What to produce:
Which lines of the data below include the string "implemented"? Return each of them.
[[ Given information, beginning ]]
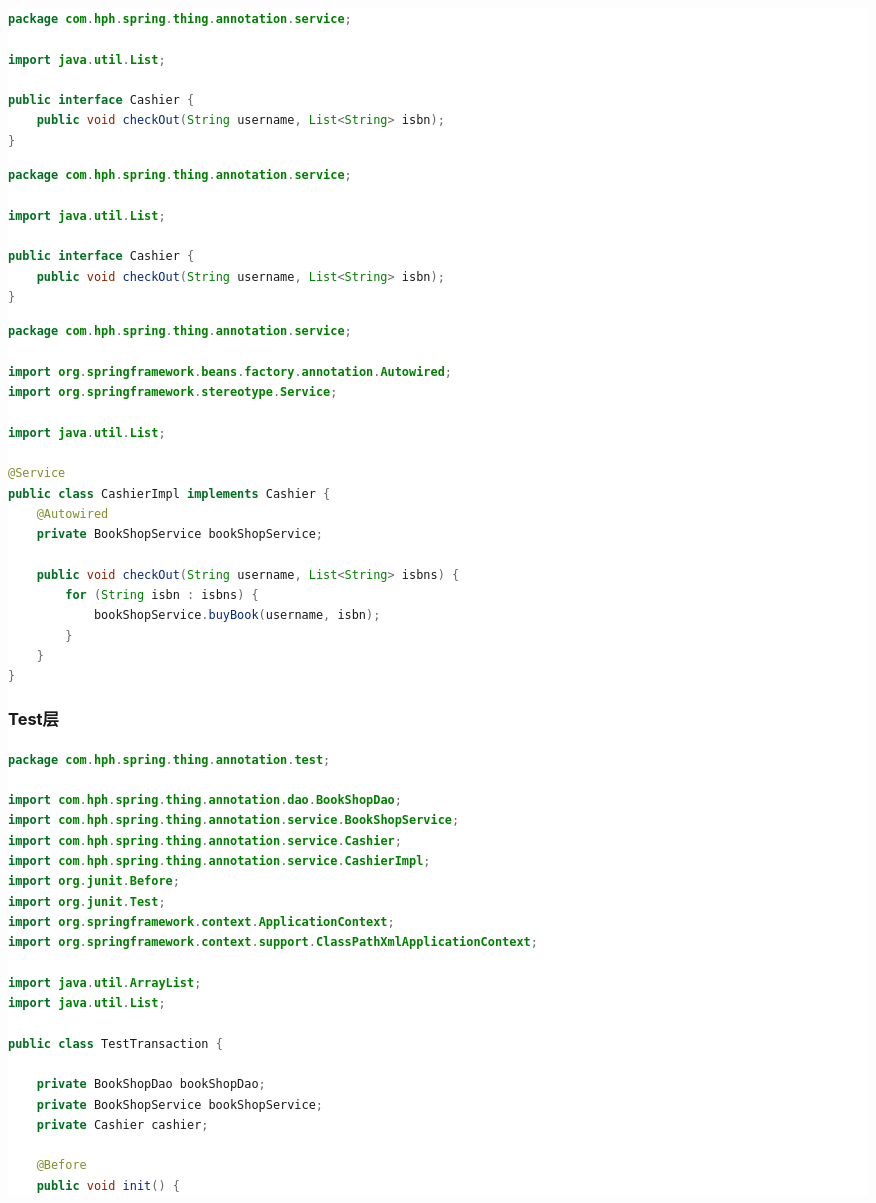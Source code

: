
 ```java
package com.hph.spring.thing.annotation.service;

import java.util.List;

public interface Cashier {
    public void checkOut(String username, List<String> isbn);
}
```

```java
package com.hph.spring.thing.annotation.service;

import java.util.List;

public interface Cashier {
    public void checkOut(String username, List<String> isbn);
}
```

```java
package com.hph.spring.thing.annotation.service;

import org.springframework.beans.factory.annotation.Autowired;
import org.springframework.stereotype.Service;

import java.util.List;

@Service
public class CashierImpl implements Cashier {
    @Autowired
    private BookShopService bookShopService;

    public void checkOut(String username, List<String> isbns) {
        for (String isbn : isbns) {
            bookShopService.buyBook(username, isbn);
        }
    }
}
```

### Test层

```java
package com.hph.spring.thing.annotation.test;

import com.hph.spring.thing.annotation.dao.BookShopDao;
import com.hph.spring.thing.annotation.service.BookShopService;
import com.hph.spring.thing.annotation.service.Cashier;
import com.hph.spring.thing.annotation.service.CashierImpl;
import org.junit.Before;
import org.junit.Test;
import org.springframework.context.ApplicationContext;
import org.springframework.context.support.ClassPathXmlApplicationContext;

import java.util.ArrayList;
import java.util.List;

public class TestTransaction {

    private BookShopDao bookShopDao;
    private BookShopService bookShopService;
    private Cashier cashier;

    @Before
    public void init() {
```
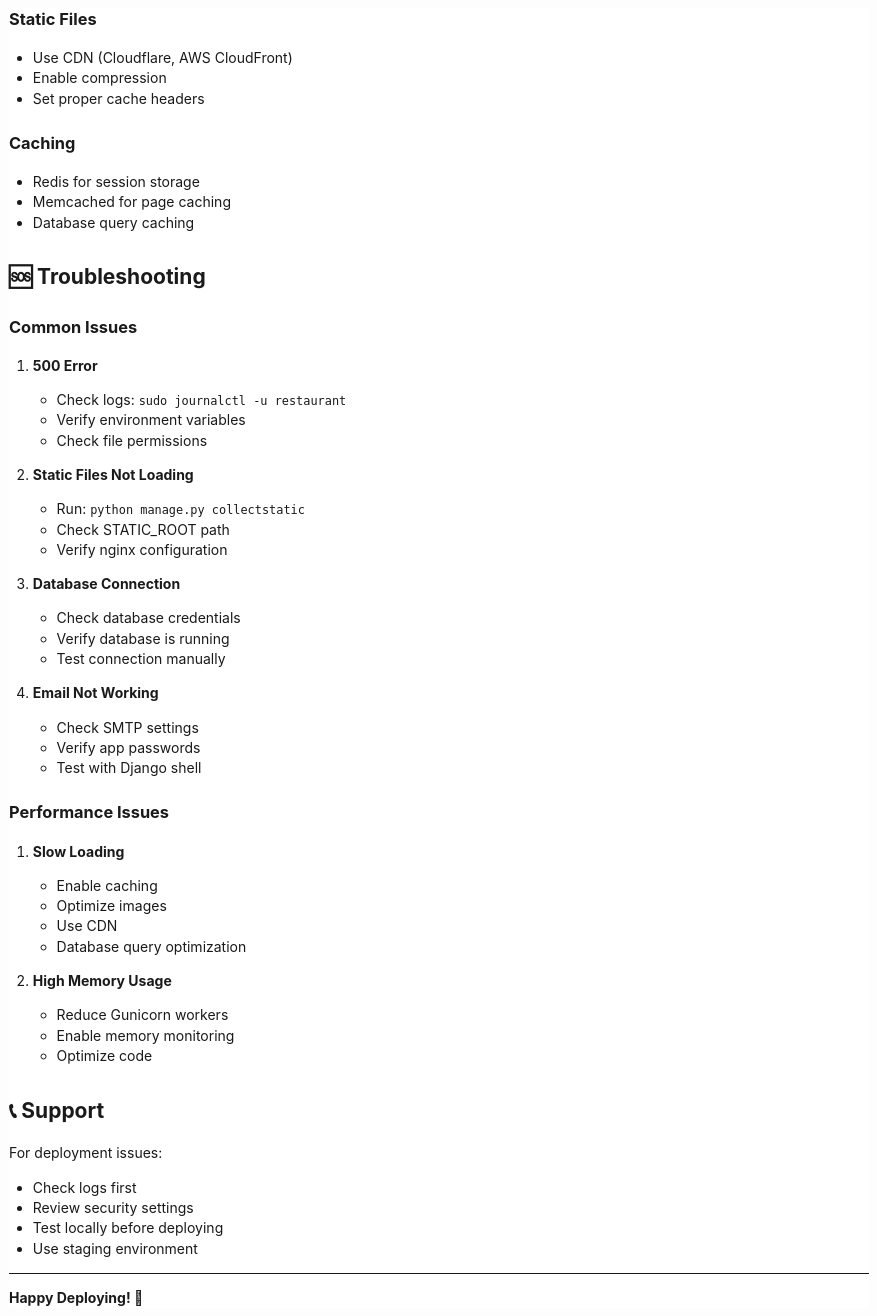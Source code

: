 ### Static Files
- Use CDN (Cloudflare, AWS CloudFront)
- Enable compression
- Set proper cache headers

### Caching
- Redis for session storage
- Memcached for page caching
- Database query caching

## 🆘 Troubleshooting

### Common Issues

1. **500 Error**
   - Check logs: `sudo journalctl -u restaurant`
   - Verify environment variables
   - Check file permissions

2. **Static Files Not Loading**
   - Run: `python manage.py collectstatic`
   - Check STATIC_ROOT path
   - Verify nginx configuration

3. **Database Connection**
   - Check database credentials
   - Verify database is running
   - Test connection manually

4. **Email Not Working**
   - Check SMTP settings
   - Verify app passwords
   - Test with Django shell

### Performance Issues

1. **Slow Loading**
   - Enable caching
   - Optimize images
   - Use CDN
   - Database query optimization

2. **High Memory Usage**
   - Reduce Gunicorn workers
   - Enable memory monitoring
   - Optimize code

## 📞 Support

For deployment issues:
- Check logs first
- Review security settings
- Test locally before deploying
- Use staging environment

---

**Happy Deploying! 🚀** 
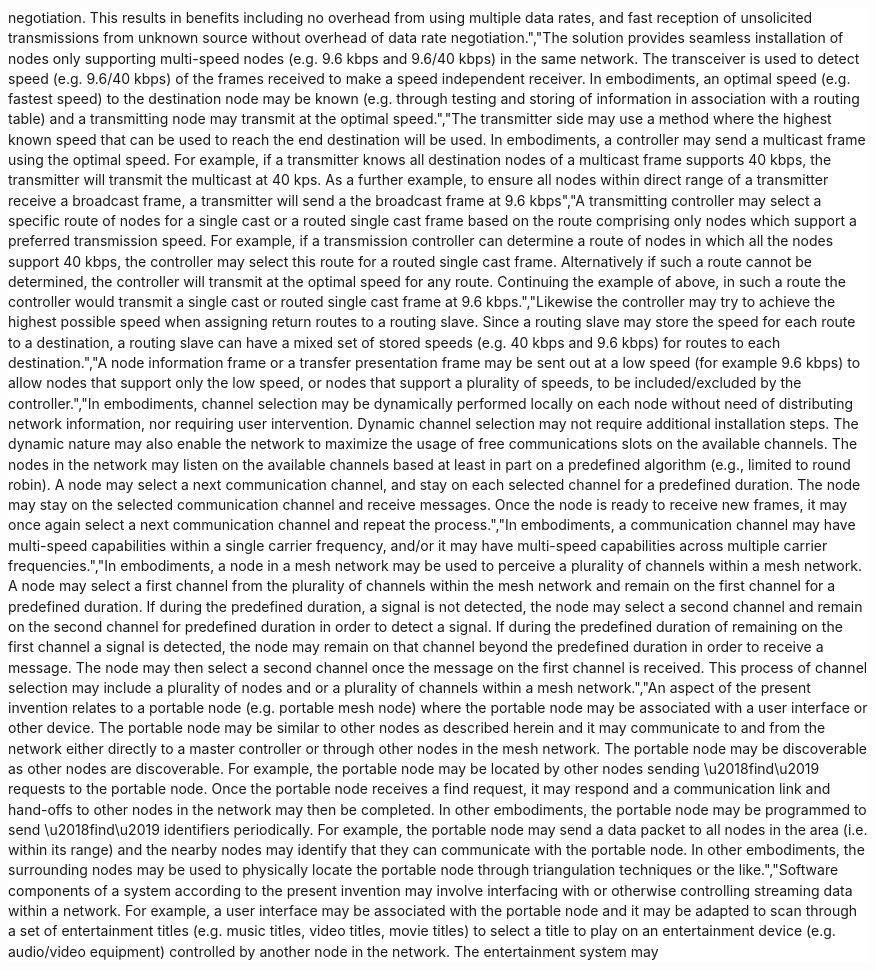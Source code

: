 negotiation. This results in benefits including no overhead from using multiple data rates, and fast reception of unsolicited transmissions from unknown source without overhead of data rate negotiation.","The solution provides seamless installation of nodes only supporting multi-speed nodes (e.g. 9.6 kbps and 9.6\/40 kbps) in the same network. The transceiver  is used to detect speed (e.g. 9.6\/40 kbps) of the frames received to make a speed independent receiver. In embodiments, an optimal speed (e.g. fastest speed) to the destination node may be known (e.g. through testing and storing of information in association with a routing table) and a transmitting node may transmit at the optimal speed.","The transmitter side may use a method where the highest known speed that can be used to reach the end destination will be used. In embodiments, a controller may send a multicast frame using the optimal speed. For example, if a transmitter knows all destination nodes of a multicast frame supports 40 kbps, the transmitter will transmit the multicast at 40 kps. As a further example, to ensure all nodes within direct range of a transmitter receive a broadcast frame, a transmitter will send a the broadcast frame at 9.6 kbps","A transmitting controller may select a specific route of nodes for a single cast or a routed single cast frame based on the route comprising only nodes which support a preferred transmission speed. For example, if a transmission controller can determine a route of nodes in which all the nodes support 40 kbps, the controller may select this route for a routed single cast frame. Alternatively if such a route cannot be determined, the controller will transmit at the optimal speed for any route. Continuing the example of above, in such a route the controller would transmit a single cast or routed single cast frame at 9.6 kbps.","Likewise the controller may try to achieve the highest possible speed when assigning return routes to a routing slave. Since a routing slave may store the speed for each route to a destination, a routing slave can have a mixed set of stored speeds (e.g. 40 kbps and 9.6 kbps) for routes to each destination.","A node information frame or a transfer presentation frame may be sent out at a low speed (for example 9.6 kbps) to allow nodes that support only the low speed, or nodes that support a plurality of speeds, to be included\/excluded by the controller.","In embodiments, channel selection may be dynamically performed locally on each node without need of distributing network information, nor requiring user intervention. Dynamic channel selection may not require additional installation steps. The dynamic nature may also enable the network to maximize the usage of free communications slots on the available channels. The nodes in the network may listen on the available channels based at least in part on a predefined algorithm (e.g., limited to round robin). A node may select a next communication channel, and stay on each selected channel for a predefined duration. The node may stay on the selected communication channel and receive messages. Once the node is ready to receive new frames, it may once again select a next communication channel and repeat the process.","In embodiments, a communication channel may have multi-speed capabilities within a single carrier frequency, and\/or it may have multi-speed capabilities across multiple carrier frequencies.","In embodiments, a node in a mesh network may be used to perceive a plurality of channels within a mesh network. A node may select a first channel from the plurality of channels within the mesh network and remain on the first channel for a predefined duration. If during the predefined duration, a signal is not detected, the node may select a second channel and remain on the second channel for predefined duration in order to detect a signal. If during the predefined duration of remaining on the first channel a signal is detected, the node may remain on that channel beyond the predefined duration in order to receive a message. The node may then select a second channel once the message on the first channel is received. This process of channel selection may include a plurality of nodes and or a plurality of channels within a mesh network.","An aspect of the present invention relates to a portable node (e.g. portable mesh node) where the portable node may be associated with a user interface or other device. The portable node may be similar to other nodes as described herein and it may communicate to and from the network either directly to a master controller or through other nodes in the mesh network. The portable node may be discoverable as other nodes are discoverable. For example, the portable node may be located by other nodes sending \u2018find\u2019 requests to the portable node. Once the portable node receives a find request, it may respond and a communication link and hand-offs to other nodes in the network may then be completed. In other embodiments, the portable node may be programmed to send \u2018find\u2019 identifiers periodically. For example, the portable node may send a data packet to all nodes in the area (i.e. within its range) and the nearby nodes may identify that they can communicate with the portable node. In other embodiments, the surrounding nodes may be used to physically locate the portable node through triangulation techniques or the like.","Software components of a system according to the present invention may involve interfacing with or otherwise controlling streaming data within a network. For example, a user interface may be associated with the portable node and it may be adapted to scan through a set of entertainment titles (e.g. music titles, video titles, movie titles) to select a title to play on an entertainment device (e.g. audio\/video equipment) controlled by another node in the network. The entertainment system may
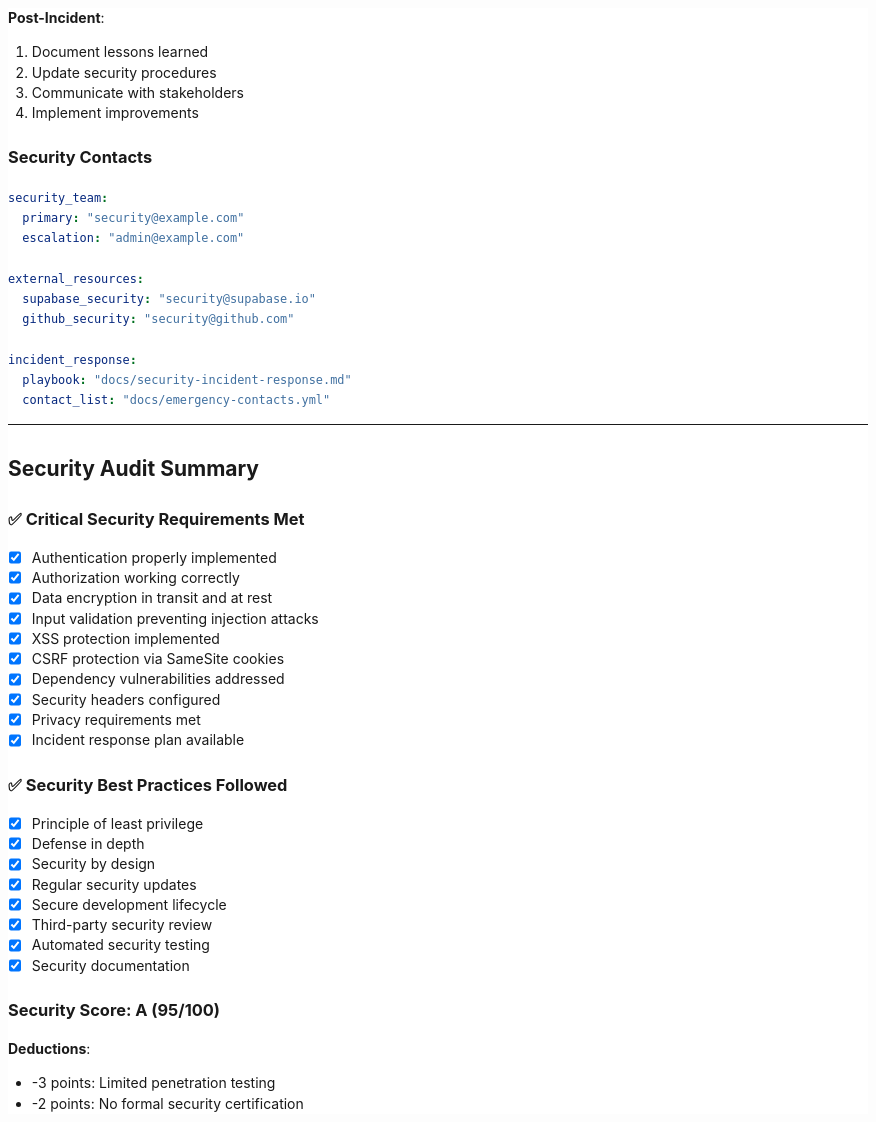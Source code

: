 **Post-Incident**:
1. Document lessons learned
2. Update security procedures
3. Communicate with stakeholders
4. Implement improvements

### Security Contacts
```yaml
security_team:
  primary: "security@example.com"
  escalation: "admin@example.com"
  
external_resources:
  supabase_security: "security@supabase.io"
  github_security: "security@github.com"
  
incident_response:
  playbook: "docs/security-incident-response.md"
  contact_list: "docs/emergency-contacts.yml"
```

---

## Security Audit Summary

### ✅ Critical Security Requirements Met
- [x] Authentication properly implemented
- [x] Authorization working correctly
- [x] Data encryption in transit and at rest
- [x] Input validation preventing injection attacks
- [x] XSS protection implemented
- [x] CSRF protection via SameSite cookies
- [x] Dependency vulnerabilities addressed
- [x] Security headers configured
- [x] Privacy requirements met
- [x] Incident response plan available

### ✅ Security Best Practices Followed
- [x] Principle of least privilege
- [x] Defense in depth
- [x] Security by design
- [x] Regular security updates
- [x] Secure development lifecycle
- [x] Third-party security review
- [x] Automated security testing
- [x] Security documentation

### Security Score: **A** (95/100)
**Deductions**:
- -3 points: Limited penetration testing
- -2 points: No formal security certification
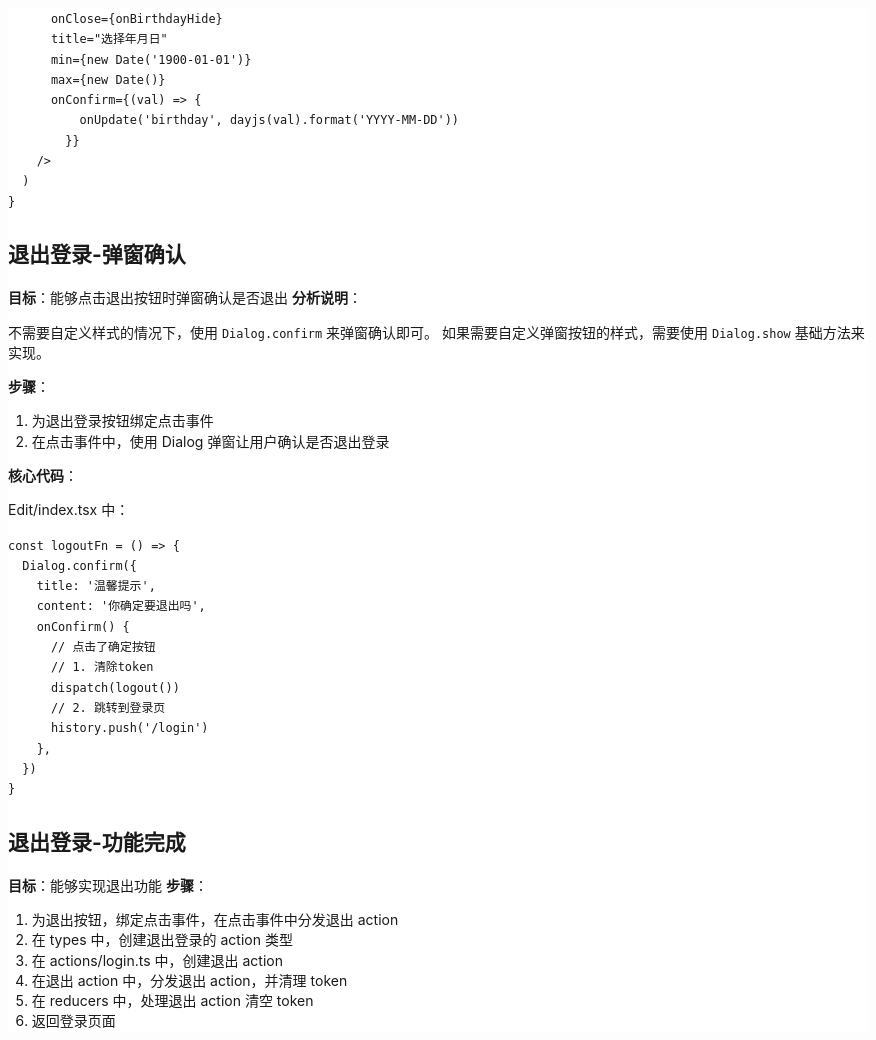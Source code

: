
 ```tsx
      onClose={onBirthdayHide}
      title="选择年月日"
      min={new Date('1900-01-01')}
      max={new Date()}
      onConfirm={(val) => {
          onUpdate('birthday', dayjs(val).format('YYYY-MM-DD'))
        }}
    />
  )
}
```

## 退出登录-弹窗确认

**目标**：能够点击退出按钮时弹窗确认是否退出
**分析说明**：

不需要自定义样式的情况下，使用 `Dialog.confirm` 来弹窗确认即可。
如果需要自定义弹窗按钮的样式，需要使用 `Dialog.show` 基础方法来实现。

**步骤**：

1. 为退出登录按钮绑定点击事件
2. 在点击事件中，使用 Dialog 弹窗让用户确认是否退出登录

**核心代码**：

Edit/index.tsx 中：

```tsx
const logoutFn = () => {
  Dialog.confirm({
    title: '温馨提示',
    content: '你确定要退出吗',
    onConfirm() {
      // 点击了确定按钮
      // 1. 清除token
      dispatch(logout())
      // 2. 跳转到登录页
      history.push('/login')
    },
  })
}
```

## 退出登录-功能完成

**目标**：能够实现退出功能
**步骤**：

1. 为退出按钮，绑定点击事件，在点击事件中分发退出 action
2. 在 types 中，创建退出登录的 action 类型
3. 在 actions/login.ts 中，创建退出 action
4. 在退出 action 中，分发退出 action，并清理 token
5. 在 reducers 中，处理退出 action 清空 token
6. 返回登录页面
[[ Given information, end ]]
Output of the task:
- [x] Authentication properly implemented
- [x] XSS protection implemented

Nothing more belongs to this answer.